APPENDIX 4.2
PSYCHOPATHOLOGY AND SEXUAL OFFENDING
Mental health problems such as depression are negatively associated with future offending among adolescent offenders (Katsiyannis, Zhang, Barrett, & Flaska, 2004; Vermeiren, Schwab-Stone, Ruchkin, De Clippele, & Deboutte, 2002), which suggests psychopathology may, in fact, have a protective effect. However, problems such as depression could still play a role in the onset of sexual offending if, for example, they led to the use of sex as a coping strategy and if using sex as a coping strategy increased the likelihood of having sexual contact with a child (Cortoni & Marshall, 2001).
Leue, Borchard, and Hoyer (2004) reported on the psychiatric morbidity of 55 adult sex offenders, 21 of whom had offended against children. The prevalences were high and probably reflected the fact that the sample was recruited from a forensic psychiatric setting; for example, 69% met diagnostic criteria for any anxiety disorder during their lifetime, and 56% met diagnostic criteria for any mood disorder during their lifetime. Dunsieth et al. (2004) also reported high prevalence rates in a sample of 113 male sex offenders seen at a residential treatment facility; for example, 58% met diagnostic criteria for a mood disorder, and 23% met diagnostic criteria for an anxiety disorder. The 84 paraphilic sex offenders, one half of whom were pedophiles, were more likely to have any mood disorder, anxiety disorder, or impulse control disorder than the 26 nonparaphilic sex offenders (3 men were not classified as either paraphilic or nonparaphilic). Långström, Sjöstedt, and Grann (2004) reported on the psychiatric comorbidity of all adult male sex offenders released from prison in Sweden between 1993 and 1997 based on hospital admissions (N = 1,215 sex offenders; 522 had offended against children). Of those who offended against children, relatively few (4.8%) had any psychiatric disorder, and the most common diagnoses for both groups of sex offenders were substance abuse, substance dependence, and personality disorders. Långström et al. suggested that an explanation for the relatively low prevalences found in this study was that the diagnoses were based on hospital admissions, and only some diagnoses were the focus of the inpatient assessments. Finally, N. C. Raymond, Coleman, Ohlerking, Christenson, and Miner (1999) reported on the psychiatric diagnoses of 45 pedophilic sex offenders; a majority had a diagnosable mood disorder (67%) or anxiety disorder (64%) at some point in their lives, and one half (53%) met diagnostic criteria for another paraphilia.

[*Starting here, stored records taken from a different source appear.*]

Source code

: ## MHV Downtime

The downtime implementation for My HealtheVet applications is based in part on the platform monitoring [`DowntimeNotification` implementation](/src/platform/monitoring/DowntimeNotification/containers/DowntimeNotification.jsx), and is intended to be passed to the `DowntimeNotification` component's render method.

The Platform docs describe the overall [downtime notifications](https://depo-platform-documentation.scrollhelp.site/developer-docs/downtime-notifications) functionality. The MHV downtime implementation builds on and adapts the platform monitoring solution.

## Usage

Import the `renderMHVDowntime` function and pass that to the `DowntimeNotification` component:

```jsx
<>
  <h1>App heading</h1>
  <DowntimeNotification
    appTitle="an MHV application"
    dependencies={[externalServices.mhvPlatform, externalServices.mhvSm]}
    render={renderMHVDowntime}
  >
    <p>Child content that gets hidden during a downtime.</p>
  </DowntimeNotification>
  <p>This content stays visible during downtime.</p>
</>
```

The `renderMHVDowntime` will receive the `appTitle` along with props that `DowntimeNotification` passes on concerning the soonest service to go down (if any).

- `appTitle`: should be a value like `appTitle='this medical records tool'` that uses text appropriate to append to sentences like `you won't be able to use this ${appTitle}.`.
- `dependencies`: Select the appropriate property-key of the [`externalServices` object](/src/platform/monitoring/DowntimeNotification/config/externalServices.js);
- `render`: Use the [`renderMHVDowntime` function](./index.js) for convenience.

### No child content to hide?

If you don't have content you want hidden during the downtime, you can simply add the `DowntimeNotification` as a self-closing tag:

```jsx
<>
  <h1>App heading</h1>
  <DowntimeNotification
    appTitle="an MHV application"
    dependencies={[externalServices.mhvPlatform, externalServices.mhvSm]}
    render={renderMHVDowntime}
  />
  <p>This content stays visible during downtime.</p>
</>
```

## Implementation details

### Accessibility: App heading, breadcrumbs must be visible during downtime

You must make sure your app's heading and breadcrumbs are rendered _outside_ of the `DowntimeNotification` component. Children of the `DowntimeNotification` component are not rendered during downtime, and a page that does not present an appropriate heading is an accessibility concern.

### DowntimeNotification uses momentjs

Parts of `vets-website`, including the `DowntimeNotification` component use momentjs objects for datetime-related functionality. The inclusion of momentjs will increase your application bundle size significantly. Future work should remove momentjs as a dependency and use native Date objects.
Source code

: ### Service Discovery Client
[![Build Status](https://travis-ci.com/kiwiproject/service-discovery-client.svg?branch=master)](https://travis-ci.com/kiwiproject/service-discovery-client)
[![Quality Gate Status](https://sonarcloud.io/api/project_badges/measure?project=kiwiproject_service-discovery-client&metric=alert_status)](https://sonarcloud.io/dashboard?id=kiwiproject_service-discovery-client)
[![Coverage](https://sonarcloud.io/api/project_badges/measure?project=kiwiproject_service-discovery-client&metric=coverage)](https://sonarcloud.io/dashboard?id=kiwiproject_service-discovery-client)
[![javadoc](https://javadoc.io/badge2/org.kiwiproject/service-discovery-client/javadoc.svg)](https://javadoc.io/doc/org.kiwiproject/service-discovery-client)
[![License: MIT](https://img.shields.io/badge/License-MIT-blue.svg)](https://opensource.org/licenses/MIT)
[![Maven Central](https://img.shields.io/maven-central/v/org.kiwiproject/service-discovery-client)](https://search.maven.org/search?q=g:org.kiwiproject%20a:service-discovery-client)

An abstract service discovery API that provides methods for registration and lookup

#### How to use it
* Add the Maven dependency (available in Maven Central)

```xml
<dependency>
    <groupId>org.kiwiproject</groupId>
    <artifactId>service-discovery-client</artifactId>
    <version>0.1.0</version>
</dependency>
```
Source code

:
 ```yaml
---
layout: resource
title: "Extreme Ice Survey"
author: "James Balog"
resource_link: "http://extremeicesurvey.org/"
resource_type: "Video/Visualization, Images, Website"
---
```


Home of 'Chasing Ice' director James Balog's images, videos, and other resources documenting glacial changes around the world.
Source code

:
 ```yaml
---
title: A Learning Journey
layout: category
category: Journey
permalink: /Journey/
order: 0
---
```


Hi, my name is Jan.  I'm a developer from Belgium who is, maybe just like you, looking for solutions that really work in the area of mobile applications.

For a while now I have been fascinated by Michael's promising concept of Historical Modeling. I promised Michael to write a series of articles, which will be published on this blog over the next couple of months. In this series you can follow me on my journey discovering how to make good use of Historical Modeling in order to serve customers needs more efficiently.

All of these studies indicate there is a great deal of psychiatric comorbidity among adult sex offenders against children. What they do not indicate is whether sex offenders against children differ from other offenders. Only studies that directly compare adult sex offenders and other offenders, using the same measures and recruitment methods, would reveal if psychopathology might be a unique factor. In addition, studies would need to account for additional factors that might explain the comorbidity of psychopathology and sexual offending against children and establish that psychopathology was present before the onset of sexual offending against children (e.g., by reviewing prior mental health records).
1 The logic and available inference of these types of specificity design studies—studies that compare two or more groups on theoretically relevant variables—has been discussed by Garber and Hollon (1991). Briefly, these specificity design studies allow the researcher to determine if a feature of interest is unique (specific) to pedophiles or to sex offenders against children. Failing to show a difference between groups would rule out a simple causal model, that is, that the feature of interest is a necessary and sufficient cause of pedophilia or sexual offending against children. It does not rule out, however, causality in a more complex model that involves multiple factors or interactions between factors.
2 Because very different definitions and measures of childhood sexual abuse were used, these percentages should not be interpreted as prevalence estimates. However, because each study in Seto and Lalumière’s (2007) meta-analysis used the same definition and measure of childhood sexual abuse in comparing adolescent sex offenders and other adolescent offenders, the difference between groups can be meaningfully interpreted.